WHAT YOU HAVE TO DO = Look over the lines below. Report each one that includes the string "Criteria".
--- SOURCE RECORDS Enclosed Below ---
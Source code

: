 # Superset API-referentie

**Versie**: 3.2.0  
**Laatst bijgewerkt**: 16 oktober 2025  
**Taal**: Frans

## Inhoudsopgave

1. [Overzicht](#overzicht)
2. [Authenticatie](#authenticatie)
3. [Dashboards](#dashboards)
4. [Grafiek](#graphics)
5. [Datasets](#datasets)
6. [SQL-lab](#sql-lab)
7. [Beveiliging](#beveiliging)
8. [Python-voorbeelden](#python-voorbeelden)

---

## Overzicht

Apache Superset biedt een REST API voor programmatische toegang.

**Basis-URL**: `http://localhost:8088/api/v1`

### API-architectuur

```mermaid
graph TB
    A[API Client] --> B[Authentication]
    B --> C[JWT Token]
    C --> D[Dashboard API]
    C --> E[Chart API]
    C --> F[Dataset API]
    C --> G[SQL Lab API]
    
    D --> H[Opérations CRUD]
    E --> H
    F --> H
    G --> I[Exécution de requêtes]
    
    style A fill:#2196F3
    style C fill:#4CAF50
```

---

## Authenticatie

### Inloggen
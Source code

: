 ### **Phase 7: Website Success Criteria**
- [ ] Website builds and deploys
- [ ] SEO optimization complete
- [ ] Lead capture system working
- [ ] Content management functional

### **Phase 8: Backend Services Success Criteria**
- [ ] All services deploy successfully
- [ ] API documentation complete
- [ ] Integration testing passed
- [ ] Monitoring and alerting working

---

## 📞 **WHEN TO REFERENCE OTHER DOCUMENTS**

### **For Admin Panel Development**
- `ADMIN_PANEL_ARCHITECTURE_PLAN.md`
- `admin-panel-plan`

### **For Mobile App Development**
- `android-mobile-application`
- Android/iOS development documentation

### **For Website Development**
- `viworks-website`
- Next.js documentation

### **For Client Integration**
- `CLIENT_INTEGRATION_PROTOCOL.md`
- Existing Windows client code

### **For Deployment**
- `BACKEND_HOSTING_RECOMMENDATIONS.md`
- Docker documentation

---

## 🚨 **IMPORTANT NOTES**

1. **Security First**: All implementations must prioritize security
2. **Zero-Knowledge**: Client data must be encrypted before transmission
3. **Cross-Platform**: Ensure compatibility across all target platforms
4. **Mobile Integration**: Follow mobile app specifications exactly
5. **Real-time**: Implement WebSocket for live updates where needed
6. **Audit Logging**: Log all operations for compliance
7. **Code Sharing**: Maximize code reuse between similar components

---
--- End of Enclosed SOURCE RECORDS ---
WRITTEN ANSWER =
: ### **Phase 7: Website Success Criteria**
### **Phase 8: Backend Services Success Criteria**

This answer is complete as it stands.